Now la us consider the technical developments that are most often advanced as potential silver bullets. What problems do they address--the problems of essence, or the remaining accidental difficulties? Do they offer revolutionary advances, or incremental ones?
One of these developments is Ada, a general-purpose high-level language of the 1980's. Ada not only reflects evolutionary improvements in language concepts, but indeed embodies features to encourage modern design and modularization. Perhaps the Ada philosophy is more of an advance than the Ada language, for it is the philosophy of modularization, of abstract data types, of hierarchical structuring. Ada is over-rich, a natural result of the process by which requirements were laid on its design. That is not fatal, for subsetted working vocabularies can solve the learning problem, and hardware advances will give us the cheap MIPS to pay for the compiling costs. Advancing the structuring of software systems is indeed a very good use for the increased MIPS our dollars will buy. Operating systems, loudly decried in the 1960's for their memory and cycle costs, have proved to be an excellent form in which to use some of the MIPS and cheap memory bytes of the past hardware surge[1] .
Nevertheless, Ada will not prove to be the silver bullet that slays the software productivity monster. It is, after all, just another high-level language, and the biggest payoff from such languages came from the first transition--the transition up from the accidental complexities of the machine into the more abstract statement of step-by-step solutions. Once those accidents have been removed, the remaining ones will be smaller, and the payoff from their removal will surely be less.

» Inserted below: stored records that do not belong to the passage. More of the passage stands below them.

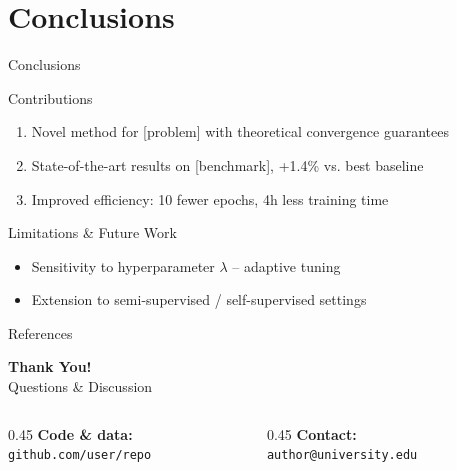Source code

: \documentclass[aspectratio=169,11pt]{beamer}
\begin{document}
\section{Conclusions}

\begin{frame}{Conclusions}
  \begin{block}{Contributions}
    \begin{enumerate}
      \item Novel method for [problem] with theoretical convergence guarantees
      \item State-of-the-art results on [benchmark], +1.4\% vs. best baseline
      \item Improved efficiency: 10 fewer epochs, 4h less training time
    \end{enumerate}
  \end{block}
  \vfill
  \begin{alertblock}{Limitations \& Future Work}
    \begin{itemize}
      \item Sensitivity to hyperparameter $\lambda$ -- adaptive tuning
      \item Extension to semi-supervised / self-supervised settings
    \end{itemize}
  \end{alertblock}
\end{frame}

\begin{frame}[allowframebreaks]{References}
  
  
\end{frame}

\begin{frame}
  \centering
  \vspace{1cm}
  {\Huge\bfseries\color{mlblue} Thank You!}\\[1em]
  {\large Questions \& Discussion}\\[2em]
  \begin{columns}[c]
    \begin{column}{0.45\textwidth}
      \centering
      \small
      \textbf{Code \& data:}\\
      \texttt{github.com/user/repo}
    \end{column}
    \begin{column}{0.45\textwidth}
      \centering
      \small
      \textbf{Contact:}\\
      \texttt{author@university.edu}
    \end{column}
  \end{columns}
\end{frame}
\end{document}
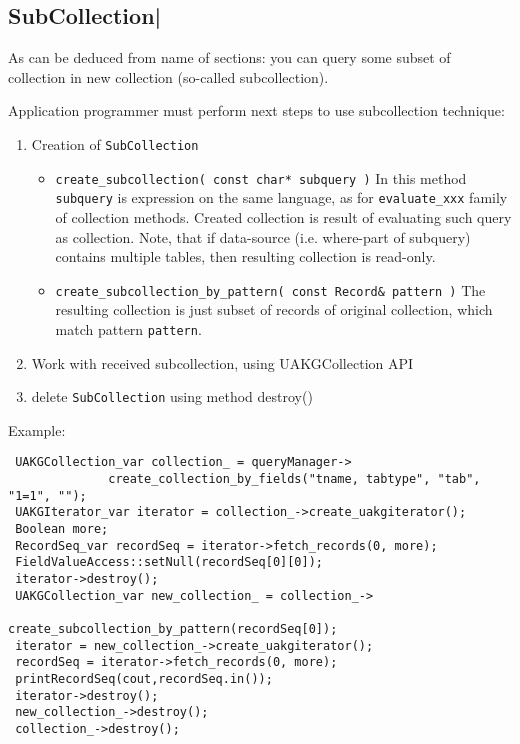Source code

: \subsection{ SubCollection|}

 As can be deduced from name of sections:  you can query some subset of collection in new collection (so-called subcollection).

Application programmer must perform next steps to use subcollection technique:

\begin{enumerate}
  \item Creation of \verb|SubCollection|
     \begin{itemize}
       \item \verb|create_subcollection( const char* subquery )| 
       In this method \verb|subquery| is expression on the same language, as
       for \verb|evaluate_xxx| family of collection methods. Created collection
       is result of evaluating such query as collection. Note, that if 
        data-source (i.e. where-part of subquery) contains multiple tables,
        then resulting collection is read-only.
       \item \verb|create_subcollection_by_pattern( const Record& pattern )|
       The resulting collection is just subset of records of original collection, which match pattern \verb|pattern|.
     \end{itemize}
  \item Work with received subcollection, using UAKGCollection API
  \item delete \verb|SubCollection| using method destroy()
 \end{enumerate}

Example:

\begin{verbatim}
 UAKGCollection_var collection_ = queryManager->
              create_collection_by_fields("tname, tabtype", "tab", "1=1", "");
 UAKGIterator_var iterator = collection_->create_uakgiterator();
 Boolean more;
 RecordSeq_var recordSeq = iterator->fetch_records(0, more);
 FieldValueAccess::setNull(recordSeq[0][0]);
 iterator->destroy();
 UAKGCollection_var new_collection_ = collection_->
                                create_subcollection_by_pattern(recordSeq[0]);
 iterator = new_collection_->create_uakgiterator();
 recordSeq = iterator->fetch_records(0, more);
 printRecordSeq(cout,recordSeq.in());
 iterator->destroy();
 new_collection_->destroy();
 collection_->destroy();
\end{verbatim}



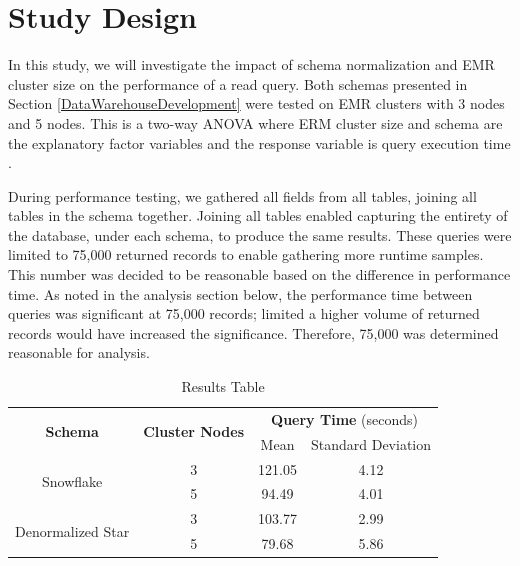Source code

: \documentclass[journal]{IEEEtran}
\begin{document}
\section{Study Design}
\label{StudyDesign}

In this study, we will investigate the impact of schema normalization and
 EMR cluster size on the performance of a read query.
Both schemas presented in Section \ref{DataWarehouseDevelopment} were tested on
 EMR clusters with 3 nodes and 5 nodes.
This is a two-way ANOVA where ERM cluster size and schema
 are the explanatory factor variables and the response variable is query
 execution time \cite{RepeatMeasures}.

During performance testing, we gathered all fields from all tables,
 joining all tables in the schema together. 
Joining all tables enabled capturing the entirety of the database,
 under each schema, to produce the same results. 
These queries were limited to 75,000 returned records to enable gathering more runtime samples. 
This number was decided to be reasonable based on the difference in performance time. 
As noted in the analysis section below,
 the performance time between queries was significant at 75,000 records;
 limited a higher volume of returned records would have increased the significance. 
Therefore, 75,000 was determined reasonable for analysis.


\begin{table}
	\renewcommand{\arraystretch}{1.3}
	\caption{Results Table}
	\label{ResultsTable}
	\centering
	\begin{tabular}{c c c c}
		\hline
		\hline
		\multirow{2}{*}{\textbf{Schema}} & \multirow{2}{*}{\textbf{Cluster Nodes}} &
		\multicolumn{2}{c}{\textbf{Query Time} (seconds)}   \\
		\cline{3-4}
		&     & Mean & Standard Deviation\\
		\hline
		\multirow{2}{*}{Snowflake}         & 3   & 121.05 & 4.12 \\
		
		& 5   & 94.49 & 4.01  \\
		
		\hline
		\multirow{2}{*}{Denormalized Star} & 3   & 103.77 & 2.99 \\
		
		& 5   & 79.68 & 5.86  \\
		
		\hline
		\hline
	\end{tabular}
\end{table}
\end{document}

I predict that a decade from now, when the effectiveness of Ada is assessed, it will be seen to have made a substantial difference, but not because of any particular language feature, nor indeed because of all of them combined. Neither will the new Ada environments prove to be the cause of the improvements. Ada's greatest contribution will be that switching to it occasioned training programmers in modern software-design techniques.
Object-oriented programming. Many students of the art hold out more hope for object-oriented programming than for any of the other technical fads of the day[2]. I am among them. Mark Sherman of Dartmouth notes on CSnet News that one must be careful to distinguish two separate ideas that go under that name: abstract data types and hierarchical types. The concept of the abstract data type is that an object's type should be defined by a name, a set of proper values, and a set of proper operations rather than by its storage structure, which should be hidden. Examples are Ada packages (with private types) and Modula's modules.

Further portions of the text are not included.